Et surtout, car j’ai gardé le plus beau pour la fin :
Par ailleurs, le ministère public aura recours à la procédure de jugement simplifiée non de façon subjective et discrétionnaire, comme le soutenait la saisine sénatoriale, mais en fonction de critères objectifs et rationnels :
- Il s’agit des délits les plus simples et les plus courants prévus par le code de la route. Ainsi, la procédure simplifiée ne peut être utilisée si le prévenu était mineur le jour de l’infraction, ou si la victime a formé une demande de dommages-intérêts…
Passons sur le fait que la contrefaçon est un délit plus complexe à établir qu’une vitesse ou un taux d’alcoolémie. Retenons que le fait que la victime ne puisse pas être partie était un critère retenu par le Conseil pour valider l’ordonnance pénale.
Or, comme je l’avais dit lorsque l’idée de l’ordonnance pénale a commencé à circuler :
…cette loi est contraire à l’intérêt des artistes, ce qui est un amusant paradoxe. En effet, l’ordonnance pénale suppose que la victime ne demande pas de dommages-intérêts (article 495 du CPP, al. 9). Donc les ayant droits ne pourront pas demander réparation de leur préjudice. Ils doivent sacrifier leur rémunération à leur soif de répression. Quand on sait que leur motivation dans ce combat est de lutter contre un manque à gagner, on constate qu’il y a pire ennemi des artistes que les pirates : c’est l’État qui veut les protéger.

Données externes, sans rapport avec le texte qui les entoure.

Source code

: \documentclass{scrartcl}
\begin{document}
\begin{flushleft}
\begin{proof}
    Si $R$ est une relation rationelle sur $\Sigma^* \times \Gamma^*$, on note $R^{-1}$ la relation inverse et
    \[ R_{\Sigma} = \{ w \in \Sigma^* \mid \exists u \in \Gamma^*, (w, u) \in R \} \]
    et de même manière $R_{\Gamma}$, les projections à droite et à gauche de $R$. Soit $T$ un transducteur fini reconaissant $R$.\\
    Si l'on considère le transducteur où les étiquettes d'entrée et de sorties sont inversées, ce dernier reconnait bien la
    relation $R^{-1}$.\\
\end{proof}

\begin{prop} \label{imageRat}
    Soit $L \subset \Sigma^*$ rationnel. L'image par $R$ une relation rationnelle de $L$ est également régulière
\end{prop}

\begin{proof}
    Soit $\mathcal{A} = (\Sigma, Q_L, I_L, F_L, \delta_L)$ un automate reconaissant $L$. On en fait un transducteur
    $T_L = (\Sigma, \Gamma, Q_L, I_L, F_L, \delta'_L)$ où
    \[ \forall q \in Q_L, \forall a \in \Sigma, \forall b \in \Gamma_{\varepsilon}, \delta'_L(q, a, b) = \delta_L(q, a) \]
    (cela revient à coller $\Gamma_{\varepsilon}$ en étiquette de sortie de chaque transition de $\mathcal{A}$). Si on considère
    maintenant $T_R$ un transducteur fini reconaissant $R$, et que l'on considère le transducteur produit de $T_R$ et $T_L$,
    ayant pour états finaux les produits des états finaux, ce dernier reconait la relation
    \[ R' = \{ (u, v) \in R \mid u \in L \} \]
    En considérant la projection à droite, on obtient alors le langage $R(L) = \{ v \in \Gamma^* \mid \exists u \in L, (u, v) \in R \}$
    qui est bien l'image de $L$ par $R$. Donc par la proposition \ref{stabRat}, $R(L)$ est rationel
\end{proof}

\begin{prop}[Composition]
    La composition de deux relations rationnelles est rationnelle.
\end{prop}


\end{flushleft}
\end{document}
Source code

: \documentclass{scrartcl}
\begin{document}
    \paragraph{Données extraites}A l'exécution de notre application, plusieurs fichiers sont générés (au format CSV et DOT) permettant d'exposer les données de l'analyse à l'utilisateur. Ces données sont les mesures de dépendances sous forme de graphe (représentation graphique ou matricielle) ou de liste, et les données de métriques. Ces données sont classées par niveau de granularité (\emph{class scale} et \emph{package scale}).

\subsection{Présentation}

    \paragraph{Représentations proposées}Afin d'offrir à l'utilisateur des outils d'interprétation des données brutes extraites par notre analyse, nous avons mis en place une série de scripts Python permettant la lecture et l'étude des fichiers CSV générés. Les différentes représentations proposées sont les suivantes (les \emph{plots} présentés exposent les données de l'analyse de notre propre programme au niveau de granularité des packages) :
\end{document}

Or on sait maintenant qu’on me lit au Palais Bourbon. Que croyez-vous qu’il arriva ? Rustine !
Article 2 du projet de loi adopté par la Commission :
II. - Après l’article 495-6 du même code, il est inséré un article 495-6-1 ainsi rédigé :
« Art. 495-6-1. – Les délits prévus aux articles L. 335-2, L. 335-3 et L. 335-4 du code de la propriété intellectuelle, lorsqu’ils sont commis au moyen d’un service de communication au public en ligne, peuvent également faire l’objet de la procédure simplifiée de l’ordonnance pénale prévue par la présente section.
« Dans ce cas, la victime peut demander au président de statuer, par la même ordonnance se prononçant sur l’action publique, sur sa constitution de partie civile. L’ordonnance est alors notifiée à la partie civile et peut faire l’objet d’une opposition selon les modalités prévues par l’article 495-3. »
Le rapporteur en personne a introduit (amendement 126 AC) la possibilité pour la victime de se constituer partie civile dans la procédure sur ordonnance pénale. Passons sur le fait qu’il a oublié de préciser comment la victime sera informée de la procédure d’ordonnance pénale et mise à même de présenter sa demande (pourra-t-elle envoyer son avocat plaider ?). On a une procédure où intervient le parquet qui demande la condamnation, la victime qui demande réparation… mais pas le principal intéressé : l’éventuel condamné (je ne peux décemment l’appeler le prévenu puisque précisément c’est le seul à ne pas être prévenu de ce qui se passe).
Le Conseil constitutionnel va avoir un malaise vagal en lisant ça. Comment disait-il, déjà ? Ah, oui, c’est valide à condition que le choix de cette procédure repose sur des critères objectifs et rationnels inspirés par un souci de bonne administration de la justice et que cette procédure ne lèse pas les droits des parties. Je crois que là, on a un sans faute dans l’inconstitutionnalité.
De la malfaçon législative comme on aimerait en voir moins souvent.
Mise à jour : l’assemblée a retiré cette force probante aux PV des agents de la CPD. Merci à Authueil, et surtout au député Lionel Tardy, à l’origine de l’amendement.